Excerpt: The Higgs boson was the professor’s elegant 1964 solution to one of the great problems with the standard model of physics – how matter has mass and thus exists in a form that allows it to make stars, planets and people. He proposed that the universe is pervaded by an invisible field of bosons that consist of mass but little else.

Elegant: (credit - www.dictionary.com)
1. tastefully fine or luxurious in dress, style, design, etc.: elegant furnishings.
2. gracefully refined and dignified, as in tastes, habits, or literary style: an elegant young gentleman; an elegant prosodist.
3. graceful in form or movement: an elegant wave of the hand.
4. appropriate to refined taste: a man devoted to elegant pursuits.
5. excellent; fine; superior: an absolutely elegant wine.
6. (of scientific, technical, or mathematical theories, solutions, etc.) gracefully concise and simple; admirably succinct.

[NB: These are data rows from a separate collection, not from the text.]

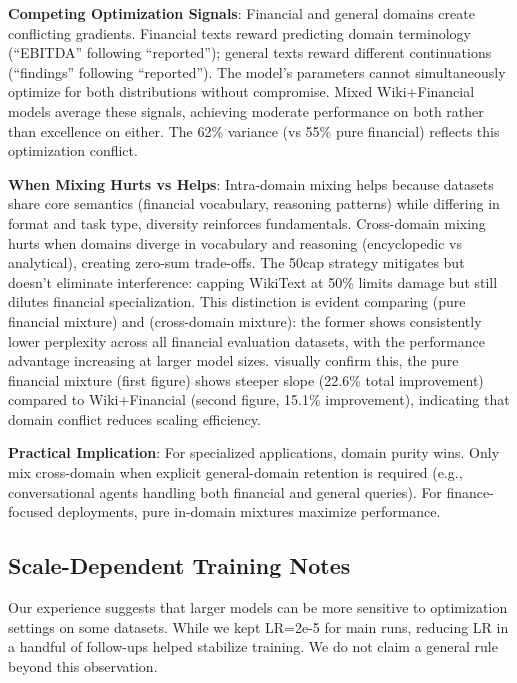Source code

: \textbf{Competing Optimization Signals}: Financial and general domains create conflicting gradients. Financial texts reward predicting domain terminology (``EBITDA'' following ``reported''); general texts reward different continuations (``findings'' following ``reported''). The model's parameters cannot simultaneously optimize for both distributions without compromise. Mixed Wiki+Financial models average these signals, achieving moderate performance on both rather than excellence on either. The 62\% variance (vs 55\% pure financial) reflects this optimization conflict.

\textbf{When Mixing Hurts vs Helps}: Intra-domain mixing helps because datasets share core semantics (financial vocabulary, reasoning patterns) while differing in format and task type, diversity reinforces fundamentals. Cross-domain mixing hurts when domains diverge in vocabulary and reasoning (encyclopedic vs analytical), creating zero-sum trade-offs. The 50cap strategy mitigates but doesn't eliminate interference: capping WikiText at 50\% limits damage but still dilutes financial specialization. This distinction is evident comparing  (pure financial mixture) and  (cross-domain mixture): the former shows consistently lower perplexity across all financial evaluation datasets, with the performance advantage increasing at larger model sizes.  visually confirm this, the pure financial mixture (first figure) shows steeper slope (22.6\% total improvement) compared to Wiki+Financial (second figure, 15.1\% improvement), indicating that domain conflict reduces scaling efficiency.

\textbf{Practical Implication}: For specialized applications, domain purity wins. Only mix cross-domain when explicit general-domain retention is required (e.g., conversational agents handling both financial and general queries). For finance-focused deployments, pure in-domain mixtures maximize performance.

\subsection{Scale-Dependent Training Notes}

Our experience suggests that larger models can be more sensitive to optimization settings on some datasets. While we kept LR=2e-5 for main runs, reducing LR in a handful of follow-ups helped stabilize training. We do not claim a general rule beyond this observation.

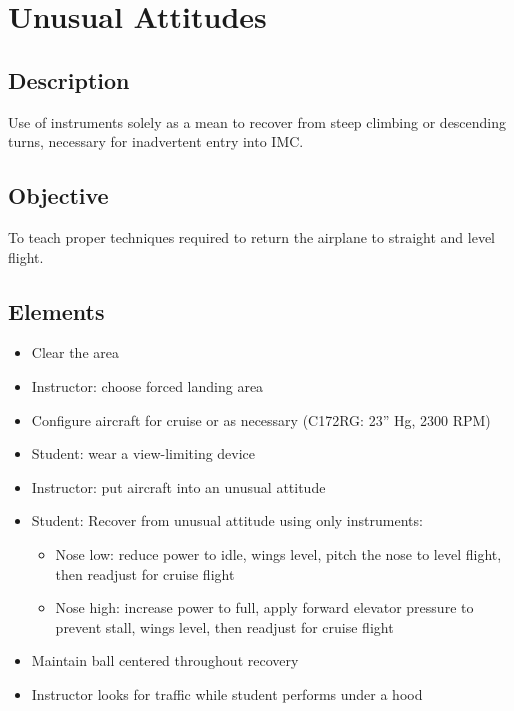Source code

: \section{Unusual Attitudes}

\subsection{Description}

Use of instruments solely as a mean to recover from steep climbing or
descending turns, necessary for inadvertent entry into IMC.

\subsection{Objective}

To teach proper techniques required to return the airplane to straight and
level flight.

\subsection{Elements}

\begin{itemize}
  \item Clear the area
  \item Instructor: choose forced landing area
  \item Configure aircraft for cruise or as necessary (C172RG: 23'' Hg, 2300
    RPM)
  \item Student: wear a view-limiting device
  \item Instructor: put aircraft into an unusual attitude
  \item Student: Recover from unusual attitude using only instruments:
    \begin{itemize}
      \item Nose low: reduce power to idle, wings level, pitch the nose to
        level flight, then readjust for cruise flight
      \item Nose high: increase power to full, apply forward elevator pressure
        to prevent stall, wings level, then readjust for cruise flight
    \end{itemize}
  \item Maintain ball centered throughout recovery
  \item Instructor looks for traffic while student performs under a hood
\end{itemize}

I concede that there is a dictionary definition putting the word "elegant" in the context of math and science. To me, the connotation of the word has an entirely artistic aesthetic - of beauty and refinement, not brute force arithmetic and theory. It's a woman in an evening gown. The word should be reserved for definitions 1-5.

It pisses me off when dudes with Vulcan brains steal our s*. Not to say that I don't have dear friends that are math-savvy - some of the greatest folks I know in fact! But I have met the seedy underbelly of the math world and they shouldn't be using this word in context six, because - it just doesn't fit into an equation.